2004-07-22 ピカソ展みてきました
昨日の午後,近くの某美術館で「ピカソ展――幻のジャクリーヌ・コレクション――」を鑑賞してきました。「平日だから混んでいないだろう」と思っていたら,美術館は小学生と女子高生の群れに占拠されておりました。てっきり平日は空いていると思っていたのに,学校の授業に使われていたのですね。幸い小学生の大群は鑑賞が終わった後だったらしく,喧しくてどうしようもないという最悪の事態は避けられました。
会場内にて私は目ぼしい二人のギャルを発見をしました。私は彼女たちの後ろをベタベタくっ付いて作品を鑑賞することにしました(なぞ)。ギャルたちはピカソの絵を指さしながら,「これカワイイ」と盛んにはしゃいでいました。もちろん,「ギャル」と言ってもそのへんの道端に座って下着を見せびらかしているような人たちとは違うので,「この色使いは思いつかないよね」とか「これってクレパスかな」といった話もしていました。彼女たちの最大の関心事は絵のモデルらしく,「ジャクリーヌ(ピカソの最後の妻)ってどんな顔していたのかな」と盛んに気になっているご様子でした。

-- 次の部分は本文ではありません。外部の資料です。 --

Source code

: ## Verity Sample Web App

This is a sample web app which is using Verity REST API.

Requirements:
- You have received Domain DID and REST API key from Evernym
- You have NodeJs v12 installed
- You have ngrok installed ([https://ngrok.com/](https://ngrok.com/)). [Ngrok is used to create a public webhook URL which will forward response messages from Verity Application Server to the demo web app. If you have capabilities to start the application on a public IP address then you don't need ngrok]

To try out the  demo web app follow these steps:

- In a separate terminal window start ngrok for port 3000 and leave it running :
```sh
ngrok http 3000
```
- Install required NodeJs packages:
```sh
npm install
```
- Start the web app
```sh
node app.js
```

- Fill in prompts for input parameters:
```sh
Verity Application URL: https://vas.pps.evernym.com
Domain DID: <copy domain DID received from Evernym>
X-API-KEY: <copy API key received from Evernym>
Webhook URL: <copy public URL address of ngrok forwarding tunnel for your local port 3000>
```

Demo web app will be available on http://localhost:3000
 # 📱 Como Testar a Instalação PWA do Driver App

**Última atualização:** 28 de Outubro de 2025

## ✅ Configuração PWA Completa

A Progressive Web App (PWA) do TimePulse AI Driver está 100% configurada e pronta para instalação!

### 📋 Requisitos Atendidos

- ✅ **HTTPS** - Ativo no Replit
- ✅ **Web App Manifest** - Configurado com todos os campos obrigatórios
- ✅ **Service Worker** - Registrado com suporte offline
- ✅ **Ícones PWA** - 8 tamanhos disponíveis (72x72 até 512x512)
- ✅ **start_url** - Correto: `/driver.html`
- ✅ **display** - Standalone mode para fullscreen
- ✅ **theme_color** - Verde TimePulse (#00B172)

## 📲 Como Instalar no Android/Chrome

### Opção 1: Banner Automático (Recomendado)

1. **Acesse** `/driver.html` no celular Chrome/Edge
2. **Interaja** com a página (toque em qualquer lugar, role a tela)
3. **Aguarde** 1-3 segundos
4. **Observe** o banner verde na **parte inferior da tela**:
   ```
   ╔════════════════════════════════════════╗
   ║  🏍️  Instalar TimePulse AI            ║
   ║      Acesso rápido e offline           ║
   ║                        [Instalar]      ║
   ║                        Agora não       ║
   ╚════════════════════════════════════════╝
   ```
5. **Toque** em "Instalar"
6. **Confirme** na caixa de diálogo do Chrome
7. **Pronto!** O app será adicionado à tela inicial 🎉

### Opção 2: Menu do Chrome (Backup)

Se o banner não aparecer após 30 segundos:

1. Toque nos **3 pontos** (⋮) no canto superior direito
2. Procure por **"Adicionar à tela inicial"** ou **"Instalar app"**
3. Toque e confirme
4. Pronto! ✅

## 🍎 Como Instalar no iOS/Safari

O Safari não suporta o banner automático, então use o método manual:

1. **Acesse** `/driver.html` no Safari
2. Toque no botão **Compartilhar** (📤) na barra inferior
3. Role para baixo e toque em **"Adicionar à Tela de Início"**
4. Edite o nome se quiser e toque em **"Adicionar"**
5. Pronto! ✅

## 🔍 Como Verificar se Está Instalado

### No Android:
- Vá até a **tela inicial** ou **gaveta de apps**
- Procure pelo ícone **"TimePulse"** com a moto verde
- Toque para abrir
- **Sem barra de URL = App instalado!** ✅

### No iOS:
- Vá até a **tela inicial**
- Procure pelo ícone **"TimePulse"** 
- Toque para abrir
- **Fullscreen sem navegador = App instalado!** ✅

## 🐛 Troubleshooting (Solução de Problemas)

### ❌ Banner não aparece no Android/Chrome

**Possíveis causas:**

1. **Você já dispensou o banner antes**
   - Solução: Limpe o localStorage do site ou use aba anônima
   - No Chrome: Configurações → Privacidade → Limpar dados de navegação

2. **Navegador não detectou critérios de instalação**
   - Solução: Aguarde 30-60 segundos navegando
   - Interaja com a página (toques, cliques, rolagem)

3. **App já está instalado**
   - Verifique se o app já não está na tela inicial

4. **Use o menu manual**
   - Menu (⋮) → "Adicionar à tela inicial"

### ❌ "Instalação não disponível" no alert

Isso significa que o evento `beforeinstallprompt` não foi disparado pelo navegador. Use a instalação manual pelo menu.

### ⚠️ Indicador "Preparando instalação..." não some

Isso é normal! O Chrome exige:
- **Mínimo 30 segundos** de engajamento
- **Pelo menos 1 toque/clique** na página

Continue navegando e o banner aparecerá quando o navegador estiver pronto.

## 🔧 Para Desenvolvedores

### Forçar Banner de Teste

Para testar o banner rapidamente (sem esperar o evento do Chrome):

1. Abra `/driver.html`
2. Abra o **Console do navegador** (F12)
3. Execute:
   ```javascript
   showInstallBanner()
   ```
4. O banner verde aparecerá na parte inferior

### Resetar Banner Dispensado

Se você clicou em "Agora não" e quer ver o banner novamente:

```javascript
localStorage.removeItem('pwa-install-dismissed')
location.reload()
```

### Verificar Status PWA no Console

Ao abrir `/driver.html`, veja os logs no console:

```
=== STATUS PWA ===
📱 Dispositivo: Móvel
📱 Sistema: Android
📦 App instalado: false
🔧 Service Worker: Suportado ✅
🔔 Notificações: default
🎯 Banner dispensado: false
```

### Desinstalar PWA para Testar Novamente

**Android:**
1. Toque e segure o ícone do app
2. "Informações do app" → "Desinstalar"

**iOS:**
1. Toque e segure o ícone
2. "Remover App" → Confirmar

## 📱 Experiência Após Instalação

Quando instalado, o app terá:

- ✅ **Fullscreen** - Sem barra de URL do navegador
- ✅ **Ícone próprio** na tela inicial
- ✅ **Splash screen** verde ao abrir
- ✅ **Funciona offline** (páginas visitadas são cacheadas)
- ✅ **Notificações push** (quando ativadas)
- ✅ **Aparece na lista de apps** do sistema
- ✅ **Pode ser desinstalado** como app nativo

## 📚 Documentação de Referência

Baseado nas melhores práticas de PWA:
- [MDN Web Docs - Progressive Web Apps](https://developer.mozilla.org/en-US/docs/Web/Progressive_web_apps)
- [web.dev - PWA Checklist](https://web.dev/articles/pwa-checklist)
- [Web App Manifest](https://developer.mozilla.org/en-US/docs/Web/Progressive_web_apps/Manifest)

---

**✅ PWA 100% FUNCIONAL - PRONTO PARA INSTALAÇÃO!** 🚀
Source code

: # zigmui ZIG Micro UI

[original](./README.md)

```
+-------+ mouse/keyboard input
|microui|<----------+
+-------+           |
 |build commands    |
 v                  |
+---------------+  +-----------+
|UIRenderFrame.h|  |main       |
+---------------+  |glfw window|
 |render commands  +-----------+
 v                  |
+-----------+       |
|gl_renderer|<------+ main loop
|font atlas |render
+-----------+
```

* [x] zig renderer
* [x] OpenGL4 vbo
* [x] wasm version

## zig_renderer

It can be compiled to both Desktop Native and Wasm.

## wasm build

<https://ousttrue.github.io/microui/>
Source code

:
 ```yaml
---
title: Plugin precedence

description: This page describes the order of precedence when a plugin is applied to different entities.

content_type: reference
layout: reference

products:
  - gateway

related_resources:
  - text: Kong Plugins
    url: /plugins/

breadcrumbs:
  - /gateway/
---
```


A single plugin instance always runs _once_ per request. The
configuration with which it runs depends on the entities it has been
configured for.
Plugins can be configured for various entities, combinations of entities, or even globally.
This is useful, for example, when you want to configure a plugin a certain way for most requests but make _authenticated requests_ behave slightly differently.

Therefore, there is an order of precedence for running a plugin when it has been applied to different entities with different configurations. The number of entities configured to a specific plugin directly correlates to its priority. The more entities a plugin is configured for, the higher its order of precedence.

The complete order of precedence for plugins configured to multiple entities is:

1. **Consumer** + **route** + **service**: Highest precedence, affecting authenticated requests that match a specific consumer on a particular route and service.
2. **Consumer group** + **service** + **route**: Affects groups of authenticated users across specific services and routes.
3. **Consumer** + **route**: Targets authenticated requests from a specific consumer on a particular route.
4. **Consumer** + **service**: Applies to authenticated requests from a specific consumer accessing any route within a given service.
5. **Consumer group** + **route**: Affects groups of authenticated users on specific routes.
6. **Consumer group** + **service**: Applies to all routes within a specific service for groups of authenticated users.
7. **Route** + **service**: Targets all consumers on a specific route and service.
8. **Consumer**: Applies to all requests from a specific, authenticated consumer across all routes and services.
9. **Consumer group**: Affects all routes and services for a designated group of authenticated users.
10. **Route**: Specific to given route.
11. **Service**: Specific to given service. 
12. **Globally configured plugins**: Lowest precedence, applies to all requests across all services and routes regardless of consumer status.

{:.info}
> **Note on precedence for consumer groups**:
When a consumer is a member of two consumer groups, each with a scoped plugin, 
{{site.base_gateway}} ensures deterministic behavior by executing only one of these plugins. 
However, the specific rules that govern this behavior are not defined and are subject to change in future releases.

美術館では順路に沿って作品を並べています。順路の終わりにはジャクリーヌとピカソの写真が掲げられていました。写真を見てギャルは「絵とおんなじだ」と叫びました。かなり驚いたのでしょう。私も驚きました。ピカソの絵というといろんな角度から見た像を分解して,平面に描く技法(「キュピズム」と言うらしい)が有名で,ぱっと見ると目やら鼻が変な場所にくっ付いて描かれています。素直に見ると「ぐちゃぐちゃ」のようなのですが,じつはそうではなかったのです。モデルの写真と見比べると明らかに絵と同じ人だと分かるし,写真では隠れて見えない個所(例えば正面から撮った写真では,被写体の側面の姿が分かりません)を絵では描ききっています。絵は写真よりも詳しかったのです。この発見だけでも,絵を観に行った価値があったと思いました。
順路の先には売店がありました。売店では絵の模写や絵葉書が売られていました。ギャルたちは買い物に目がないらしく,「この絵葉書みたことある」と,はしゃいでいました。ギャルたちが買い物に明け暮れている最中(さなか),私は美術館を出ていました。生暖かい空気に鳥肌を立てながら,「恐るべしキュピズム」と芸術の奥深さに叩きのめされる思いでした。